A Heart for Service
Spartan Spotlight: Eunice Penix M.Ed. ’80
Eunice Penix M.Ed. '80 was honored by the mayor of Dade City, FL, for serving as a city commissioner there for 27 years.
By Catherine O’Neill Grace
Photograph: Courtesy of the City of Dade City, FL
Serving as a city commissioner (1993-2020) and mayor pro tem (2009-2020) in Dade City, FL, Eunice Penix M.Ed. ’80 found that to be effective in public service, you must have heart.
“You have to have a willingness to serve the community, to touch the lives of many people in a positive way, to help them bring about peace and goodwill every day,” she says, recounting her 27 years in office. “To do a good job, you have to love all people — not one race, but all people.”
During Penix’s retirement ceremony, the mayor of Dade City thanked her for her “dedication to improve Dade City for its residents and future generations to enjoy a prosperous, sustainable community.”
Penix is someone who has always known the city well. “I was born right here in Dade City, and so was my mother,” Penix says. “My mom used to tell me, ‘You, Miss — you have the personality to do things in the community.’ After she passed away, I did it. She was the one who motivated me.”
At first, Penix filled a vacancy for a city commissioner. “I was appointed from the floor. I was in the audience, believe it or not,” she says. “So I went up there and took the oath.” She finished the remainder of that four-year term, and then won reelection six more times before retiring.
A teacher for 39 years, Penix graduated from high school in 1958 and Bethune-Cookman College (now University) in 1962 with a bachelor’s degree in elementary education. She went on to teach kindergarten up to fifth grade. “I loved young kids,” she says. In 1980, Penix earned a Master of Education degree in administration at UT, learning how to make big-picture decisions and lead.
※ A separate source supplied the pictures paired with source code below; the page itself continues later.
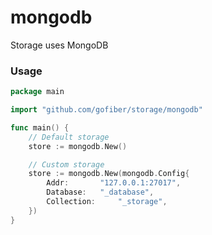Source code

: # mongodb

Storage uses MongoDB

### Usage
```go
package main

import "github.com/gofiber/storage/mongodb"

func main() {
	// Default storage
	store := mongodb.New()

	// Custom storage
	store := mongodb.New(mongodb.Config{
		Addr: 		"127.0.0.1:27017", 
		Database: 	"_database", 
		Collection: 	"_storage",
	})
}

```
These skills came in handy as a city commissioner. The Penix era was a time of growth for Dade City, a community of some 7,600 in Pasco County. She supported commercial and residential development, including the building of a Hampton Inn and a Publix supermarket, and saw the extensive paving of streets and sidewalks. She is especially proud that the city acquired and restored the Atlantic Coast Line Depot, a 1912 railway building that is now the Dade City Heritage Museum.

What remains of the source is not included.